The one‐step selective oxidation of methanol to dimethoxymethane (DMM) was demonstrated over titania‐supported molybdenum oxide catalysts, containing different amounts of molybdenum and prepared using two different impregnation techniques, namely wet impregnation and incipient wetness impregnation. The corresponding catalysts exhibited both acidic and redox properties, which are necessary for the oxidation of methanol to formaldehyde with subsequent condensation of the latter with excess methanol to finally yield DMM. The formation of well‐dispersed polyoxomolybdate species on the catalyst surface was evidenced using IR‐Raman, X‐ray diffraction, and nitrogen physisorption. Varying the amount of these polyoxomolydate species was associated with a modulation of the acidic and redox properties, as shown by NH₃‐TPD and H₂‐TPR. With respect to the catalytic performances, the best balance between acid and redox properties was observed over the samples containing 8 wt.% Mo, which corresponds to a theoretical MoO _x species coverage close to a monolayer.

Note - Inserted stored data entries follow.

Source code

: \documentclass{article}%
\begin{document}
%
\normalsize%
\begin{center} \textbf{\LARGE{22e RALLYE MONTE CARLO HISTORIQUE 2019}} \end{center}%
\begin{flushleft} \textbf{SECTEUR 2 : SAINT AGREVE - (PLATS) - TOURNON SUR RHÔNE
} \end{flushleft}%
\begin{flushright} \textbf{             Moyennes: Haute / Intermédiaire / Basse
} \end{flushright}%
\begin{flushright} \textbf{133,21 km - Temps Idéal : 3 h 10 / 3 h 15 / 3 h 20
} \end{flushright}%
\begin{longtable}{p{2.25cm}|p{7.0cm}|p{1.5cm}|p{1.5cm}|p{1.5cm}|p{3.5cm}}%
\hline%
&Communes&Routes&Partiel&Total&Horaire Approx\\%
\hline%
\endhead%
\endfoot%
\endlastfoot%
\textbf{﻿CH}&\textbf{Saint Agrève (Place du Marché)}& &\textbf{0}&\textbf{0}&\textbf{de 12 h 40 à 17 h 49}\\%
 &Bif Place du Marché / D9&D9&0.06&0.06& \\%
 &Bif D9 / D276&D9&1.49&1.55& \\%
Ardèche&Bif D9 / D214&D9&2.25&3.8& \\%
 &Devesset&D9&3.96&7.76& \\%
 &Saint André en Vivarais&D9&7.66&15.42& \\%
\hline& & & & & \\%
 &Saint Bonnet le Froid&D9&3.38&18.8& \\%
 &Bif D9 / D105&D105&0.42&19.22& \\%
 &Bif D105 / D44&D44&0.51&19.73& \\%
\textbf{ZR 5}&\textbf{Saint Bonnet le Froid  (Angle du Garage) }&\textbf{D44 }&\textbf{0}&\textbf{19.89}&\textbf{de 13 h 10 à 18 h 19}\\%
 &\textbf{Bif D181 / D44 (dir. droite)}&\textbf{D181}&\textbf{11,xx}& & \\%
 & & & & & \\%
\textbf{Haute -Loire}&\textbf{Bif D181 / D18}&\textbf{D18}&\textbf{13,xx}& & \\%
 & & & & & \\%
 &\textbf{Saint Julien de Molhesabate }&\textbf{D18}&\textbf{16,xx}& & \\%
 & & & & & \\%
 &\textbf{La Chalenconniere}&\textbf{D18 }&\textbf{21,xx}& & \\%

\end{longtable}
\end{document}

Two series of oxomolybdate species supported on TiO₂ were synthesized by incipient wetness impregnation and wet impregnation, respectively. After detailed characterizations of the catalysts physical and chemical properties, the catalytic activity tests evidenced that the 8 wt.% Mo/TiO₂ was the most efficient solid in dimethoxymethane synthesis from methanol (81% in selectivity at 5% in conversion at 170°C). The results showed that a submonolayer was required to optimized the dimethoxymethane synthesis.